▼▼▼

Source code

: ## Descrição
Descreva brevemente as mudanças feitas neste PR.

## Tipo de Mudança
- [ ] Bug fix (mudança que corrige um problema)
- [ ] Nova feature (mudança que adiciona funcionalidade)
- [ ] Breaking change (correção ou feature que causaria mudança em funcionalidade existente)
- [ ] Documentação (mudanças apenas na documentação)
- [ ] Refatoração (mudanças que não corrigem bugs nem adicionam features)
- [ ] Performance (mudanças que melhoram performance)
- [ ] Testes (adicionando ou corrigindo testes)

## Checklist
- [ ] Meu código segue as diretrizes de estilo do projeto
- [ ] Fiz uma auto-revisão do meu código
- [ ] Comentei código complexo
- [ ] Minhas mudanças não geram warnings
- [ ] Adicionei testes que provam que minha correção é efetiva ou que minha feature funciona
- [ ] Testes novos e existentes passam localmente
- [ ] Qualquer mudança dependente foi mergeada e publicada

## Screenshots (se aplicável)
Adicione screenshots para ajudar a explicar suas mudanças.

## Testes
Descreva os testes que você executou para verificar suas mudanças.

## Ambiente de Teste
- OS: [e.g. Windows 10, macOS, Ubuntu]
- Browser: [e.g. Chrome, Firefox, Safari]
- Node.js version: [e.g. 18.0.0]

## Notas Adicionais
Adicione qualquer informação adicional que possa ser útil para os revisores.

▲▲▲

> [Work item]:
Quote the listing above, but only from the line that shows "- [ ] Testes (adicionando" through the line that shows "- [ ] Testes novos".

> [Written response]:
- [ ] Testes (adicionando ou corrigindo testes)

## Checklist
- [ ] Meu código segue as diretrizes de estilo do projeto
- [ ] Fiz uma auto-revisão do meu código
- [ ] Comentei código complexo
- [ ] Minhas mudanças não geram warnings
- [ ] Adicionei testes que provam que minha correção é efetiva ou que minha feature funciona
- [ ] Testes novos e existentes passam localmente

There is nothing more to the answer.